A year and a half ago, I started something that would change my writing style and my life. It seemed simple enough: write 50,000 words in one month. All I was supposed to do was sit down and write. I wasn’t supposed to check anything or worry about it. The words were what was important. So that’s what I did.
I sat at my computer and started a story. I had no idea what was happening in it or where it was going, but after my first writing session I was hooked.
The thing was that I allowed myself to write whatever was inside me. I didn’t fight it. I didn’t try to construct it. It simply came out.
For years, I had tried to write a novel (one that I still plan to do one day), but I always got stuck on the first chapter. I would write it over and over until I thought that it was perfect. The problem was that I was never completely happy with it. So I’d go back over it. And, today, all I have of that story is that one chapter.
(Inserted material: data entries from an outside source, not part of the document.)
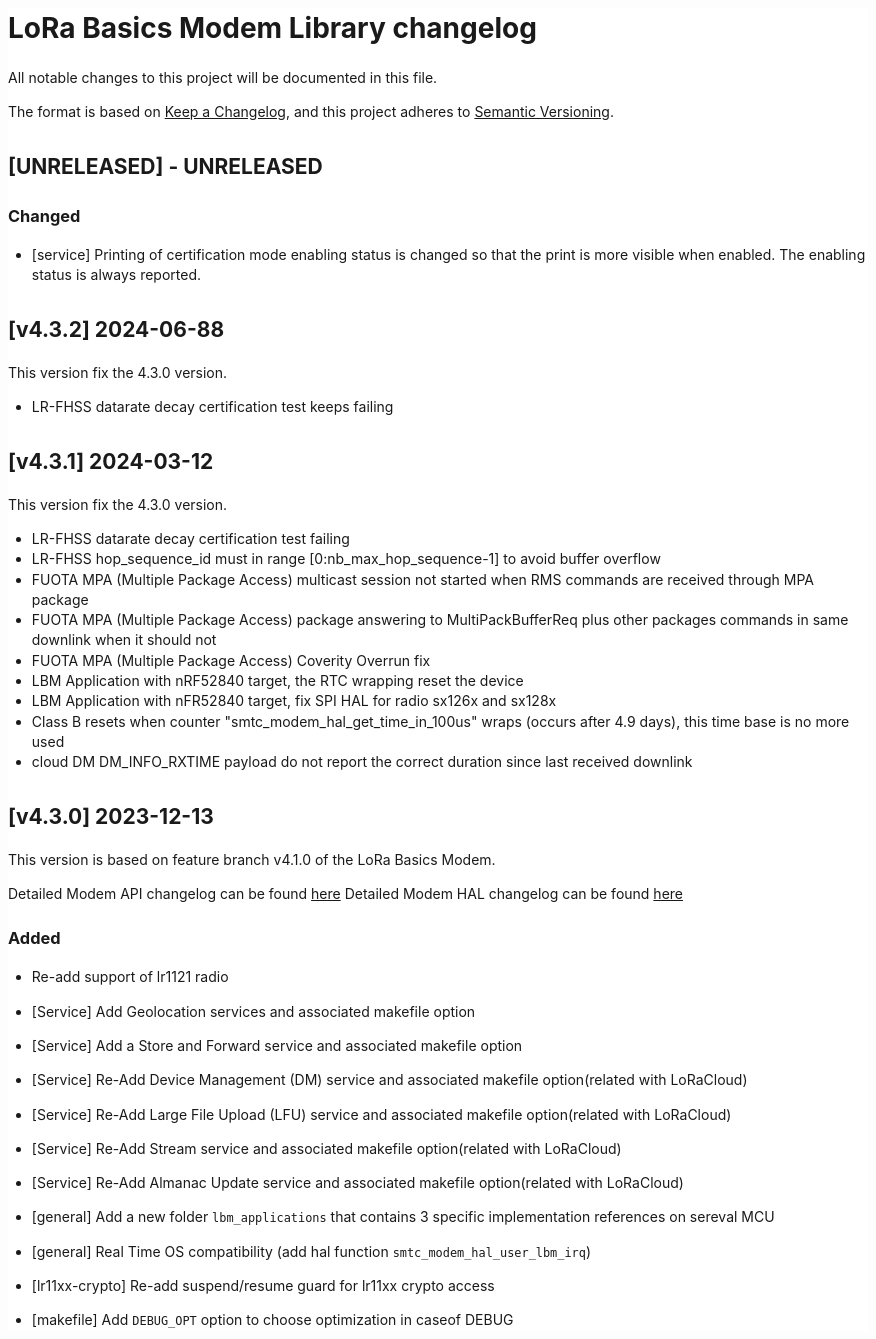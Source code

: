 # LoRa Basics Modem Library changelog

All notable changes to this project will be documented in this file.

The format is based on [Keep a Changelog](https://keepachangelog.com/en/1.0.0/), and this project adheres to [Semantic Versioning](https://semver.org/spec/v2.0.0.html).

## [UNRELEASED] - UNRELEASED

### Changed

- [service] Printing of certification mode enabling status is changed so that the print is more visible when enabled. The enabling status is always reported.

## [v4.3.2] 2024-06-88

This version fix the 4.3.0 version.

- LR-FHSS datarate decay certification test keeps failing

## [v4.3.1] 2024-03-12

This version fix the 4.3.0 version.

- LR-FHSS datarate decay certification test failing
- LR-FHSS hop_sequence_id must in range [0:nb_max_hop_sequence-1] to avoid buffer overflow
- FUOTA MPA (Multiple Package Access) multicast session not started when RMS commands are received through MPA package
- FUOTA MPA (Multiple Package Access) package answering to MultiPackBufferReq plus other packages commands in same downlink when it should not
- FUOTA MPA (Multiple Package Access) Coverity Overrun fix
- LBM Application with nRF52840 target, the RTC wrapping reset the device
- LBM Application with nFR52840 target, fix SPI HAL for radio sx126x and sx128x
- Class B resets when counter "smtc_modem_hal_get_time_in_100us" wraps (occurs after 4.9 days), this time base is no more used
- cloud DM DM_INFO_RXTIME payload do not report the correct duration since last received downlink

## [v4.3.0] 2023-12-13

This version is based on feature branch v4.1.0 of the LoRa Basics Modem.

Detailed Modem API changelog can be found [here](lbm_lib/smtc_modem_api/CHANGELOG.md)
Detailed Modem HAL changelog can be found [here](lbm_lib/smtc_modem_hal/CHANGELOG.md)

### Added

- Re-add support of lr1121 radio

- [Service] Add Geolocation services and associated makefile option
- [Service] Add a Store and Forward service and associated makefile option
- [Service] Re-Add Device Management (DM) service and associated makefile option(related with LoRaCloud)
- [Service] Re-Add Large File Upload (LFU) service and associated makefile option(related with LoRaCloud)
- [Service] Re-Add Stream service and associated makefile option(related with LoRaCloud)
- [Service] Re-Add Almanac Update service  and associated makefile option(related with LoRaCloud)
- [general] Add a new folder `lbm_applications` that contains 3 specific implementation references on sereval MCU
- [general] Real Time OS compatibility (add hal function `smtc_modem_hal_user_lbm_irq`)
- [lr11xx-crypto] Re-add suspend/resume guard for lr11xx crypto access
- [makefile] Add `DEBUG_OPT` option to choose optimization in caseof DEBUG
Now I let things take their course. And I’ve completed a 300,000 word book in the process.
Okay, on to the part I’ve struggled with.
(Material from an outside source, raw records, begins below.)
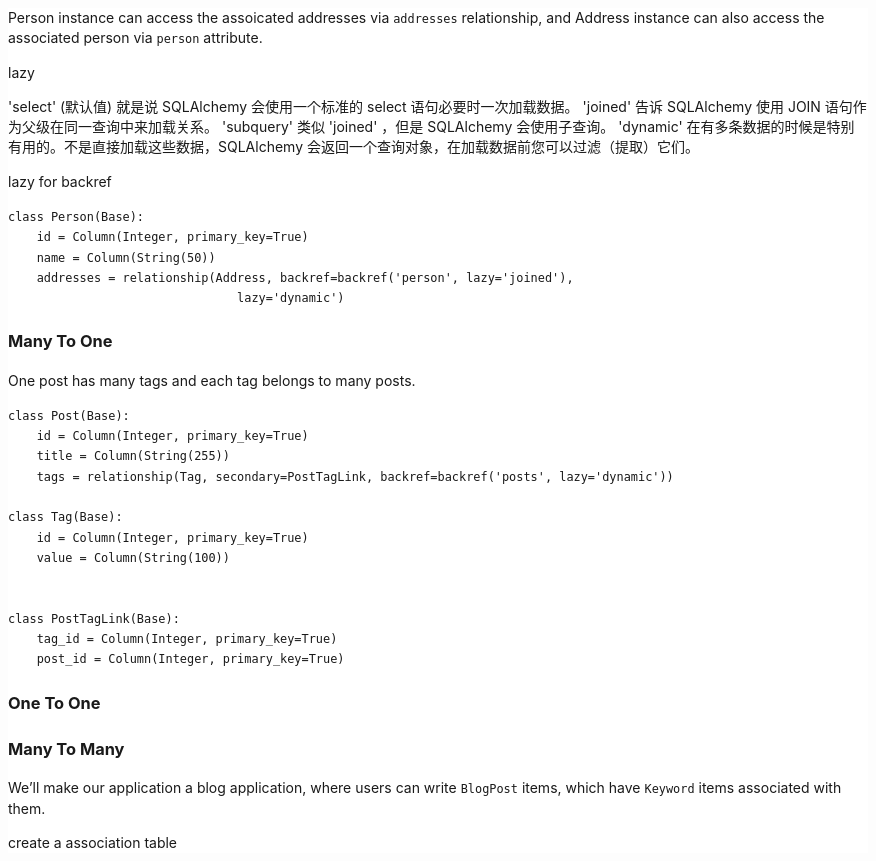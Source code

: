 

Person instance can access the assoicated addresses via `addresses` relationship, and Address instance can also access the associated person via `person` attribute.

lazy

'select' (默认值) 就是说 SQLAlchemy 会使用一个标准的 select 语句必要时一次加载数据。
'joined' 告诉 SQLAlchemy 使用 JOIN 语句作为父级在同一查询中来加载关系。
'subquery' 类似 'joined' ，但是 SQLAlchemy 会使用子查询。
'dynamic' 在有多条数据的时候是特别有用的。不是直接加载这些数据，SQLAlchemy 会返回一个查询对象，在加载数据前您可以过滤（提取）它们。

lazy for backref

```
class Person(Base):
    id = Column(Integer, primary_key=True)
    name = Column(String(50))
    addresses = relationship(Address, backref=backref('person', lazy='joined'),
                                lazy='dynamic')
```









### Many To One

One post has many tags and each tag belongs to many posts.

```
class Post(Base):
    id = Column(Integer, primary_key=True)
    title = Column(String(255))
    tags = relationship(Tag, secondary=PostTagLink, backref=backref('posts', lazy='dynamic'))

class Tag(Base):
    id = Column(Integer, primary_key=True)
    value = Column(String(100))
    

class PostTagLink(Base):
    tag_id = Column(Integer, primary_key=True)
    post_id = Column(Integer, primary_key=True)
```

### One To One



### Many To Many

We’ll make our application a blog application, where users can write `BlogPost` items, which have `Keyword` items associated with them.

create a association table
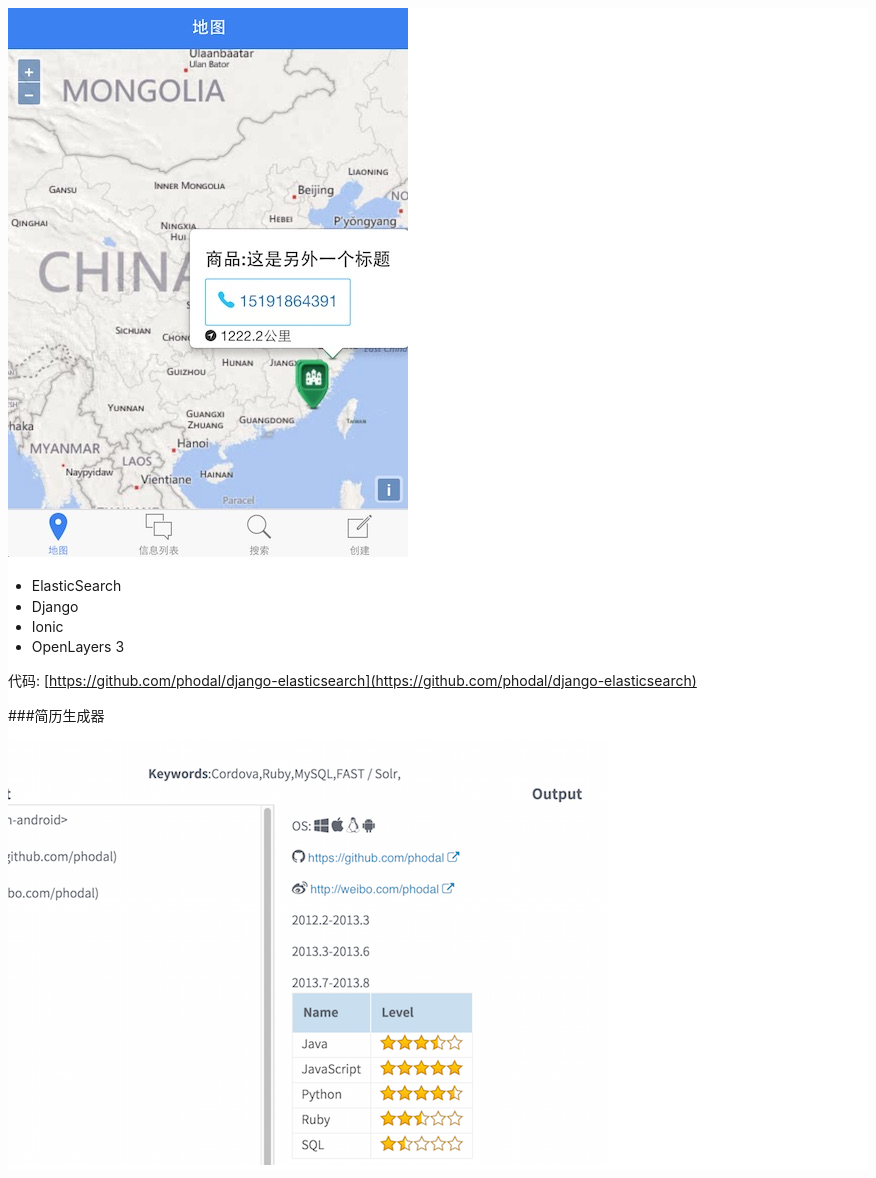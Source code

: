 ![Django Elastic Search](./img/elasticsearch_ionit_map.jpg)

- ElasticSearch
- Django
- Ionic
- OpenLayers 3

代码: [https://github.com/phodal/django-elasticsearch](https://github.com/phodal/django-elasticsearch)

###简历生成器

![Resume](./img/resume.png)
I have to admit that I’ve been a bit suprised by the book that I wrote. It’s a story about the apocalypse and gets into some very deep and disturbing issues. They were obviously thoughts buried somewhere in my mind, but I couldn’t believe them when they came out onto the page. I’ve given my story to a few friends to read and they think the same thing. Everytime I meet them after they’ve read a bit more of it, their eyes (and mouths for that matter) say, “You wrote this?”
Yes, I wrote about death; about torture; about blood.
It’s horrible when I think about it. And it’s something that I’ve had trouble with. I didn’t want to be known as someone who wrote those things because there’s a certain stereotype that comes with writing them. People think that you’re strange or disturbed. They worry about you. And worry about being around you. I also worried what my mother (who reads everything I write) would think.
To look at me, you wouldn’t think that I’d be in to all of the dark themes I’ve written about. I don’t dress the part. If anything, I might look like I’m into adventure stories or maybe not even into writing at all. My clothes are pretty plain (except for my green Converse shoes). And my head is shaved. I usually grow some stubble on my face because I hate to shave. But that’s it. Overall, I look pretty basic.
Surprisingly, what came out of me wasn’t. It was dark. It was scary. It was upsetting.
At the end of the day though, this is who I am and it’s what I wrote. My true friends know it and accept it. Even my mother loves my story and is helping me with each draft.
I also take heart with the fact that my story focuses a lot on the human condition – which I think, overall, is positive. So there are a lot of good messages in it. There are, likewise, a lot of philosohical questions and sociological observations which allow the reader to think about their own lives and try to improve upon them.
Though it is still somewhat of a struggle.
I’ve also had difficulty admitting to the fact that I’ve written commercial fiction. It’s something that I still don’t feel 100% comfortable about admitting. I think this is because, as a Canadian, I’ve been taught to strive to be a “literary” author. Since a young age I’ve been told to read Margaret Atwood, Michael Ondaatje, Robertson Davies, Pierre Berton and many of the other fantastic authors Canada has to offer. But, at the end of the day, amongst those names there aren’t any Canadian Stephen Kings or Dean Koontzes. We don’t really have any Michael Crichtons, John Grishams, Ken Folletts or J.K. Rowlings, either. Actually, I know that isn’t really true. We have some authors who write these types of pop-fiction books, but they don’t seem to get the same recognition or praise as the other ones I had mentioned.
So, yes, this is another thing that I’ve had to contend with.
Of course, regardless of all of that, I am able to say that I’m happy with what I’ve written. Actually, more than that, I love it! I think it’s such an exciting story. It was definitely one that kept me entertained and wanting to keep writing it (which is why I wrote so much more than the first chapter).
And I suppose that that’s what is most important.